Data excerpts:

..............................

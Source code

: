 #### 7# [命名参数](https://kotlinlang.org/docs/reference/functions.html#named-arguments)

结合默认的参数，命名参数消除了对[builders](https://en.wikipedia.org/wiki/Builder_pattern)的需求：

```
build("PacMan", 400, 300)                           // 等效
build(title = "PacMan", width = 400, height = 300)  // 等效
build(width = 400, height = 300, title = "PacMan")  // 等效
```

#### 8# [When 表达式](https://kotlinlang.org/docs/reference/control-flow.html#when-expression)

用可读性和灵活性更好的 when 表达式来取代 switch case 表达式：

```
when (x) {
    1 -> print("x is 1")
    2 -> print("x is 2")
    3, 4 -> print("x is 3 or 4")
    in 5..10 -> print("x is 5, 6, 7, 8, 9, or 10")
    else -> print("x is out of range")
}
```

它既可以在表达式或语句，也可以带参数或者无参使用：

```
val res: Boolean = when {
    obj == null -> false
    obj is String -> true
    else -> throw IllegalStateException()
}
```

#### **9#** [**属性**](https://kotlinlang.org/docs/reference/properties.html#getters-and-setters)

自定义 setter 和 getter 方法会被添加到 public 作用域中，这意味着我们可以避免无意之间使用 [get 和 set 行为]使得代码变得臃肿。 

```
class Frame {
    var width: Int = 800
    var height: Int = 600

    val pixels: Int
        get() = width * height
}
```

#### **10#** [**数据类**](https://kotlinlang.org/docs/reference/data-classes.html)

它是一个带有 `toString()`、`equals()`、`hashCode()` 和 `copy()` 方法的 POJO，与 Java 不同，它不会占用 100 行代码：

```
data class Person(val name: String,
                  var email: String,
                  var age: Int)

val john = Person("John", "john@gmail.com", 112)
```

..............................

What you will do:
Every record is to be repeated exactly as it stands above.

Finished exercise:
Source code

: #### 7# [命名参数](https://kotlinlang.org/docs/reference/functions.html#named-arguments)

结合默认的参数，命名参数消除了对[builders](https://en.wikipedia.org/wiki/Builder_pattern)的需求：

```
build("PacMan", 400, 300)                           // 等效
build(title = "PacMan", width = 400, height = 300)  // 等效
build(width = 400, height = 300, title = "PacMan")  // 等效
```

#### 8# [When 表达式](https://kotlinlang.org/docs/reference/control-flow.html#when-expression)

用可读性和灵活性更好的 when 表达式来取代 switch case 表达式：

```
when (x) {
    1 -> print("x is 1")
    2 -> print("x is 2")
    3, 4 -> print("x is 3 or 4")
    in 5..10 -> print("x is 5, 6, 7, 8, 9, or 10")
    else -> print("x is out of range")
}
```

它既可以在表达式或语句，也可以带参数或者无参使用：

```
val res: Boolean = when {
    obj == null -> false
    obj is String -> true
    else -> throw IllegalStateException()
}
```

#### **9#** [**属性**](https://kotlinlang.org/docs/reference/properties.html#getters-and-setters)

自定义 setter 和 getter 方法会被添加到 public 作用域中，这意味着我们可以避免无意之间使用 [get 和 set 行为]使得代码变得臃肿。 

```
class Frame {
    var width: Int = 800
    var height: Int = 600

    val pixels: Int
        get() = width * height
}
```

#### **10#** [**数据类**](https://kotlinlang.org/docs/reference/data-classes.html)

它是一个带有 `toString()`、`equals()`、`hashCode()` 和 `copy()` 方法的 POJO，与 Java 不同，它不会占用 100 行代码：

```
data class Person(val name: String,
                  var email: String,
                  var age: Int)

val john = Person("John", "john@gmail.com", 112)
```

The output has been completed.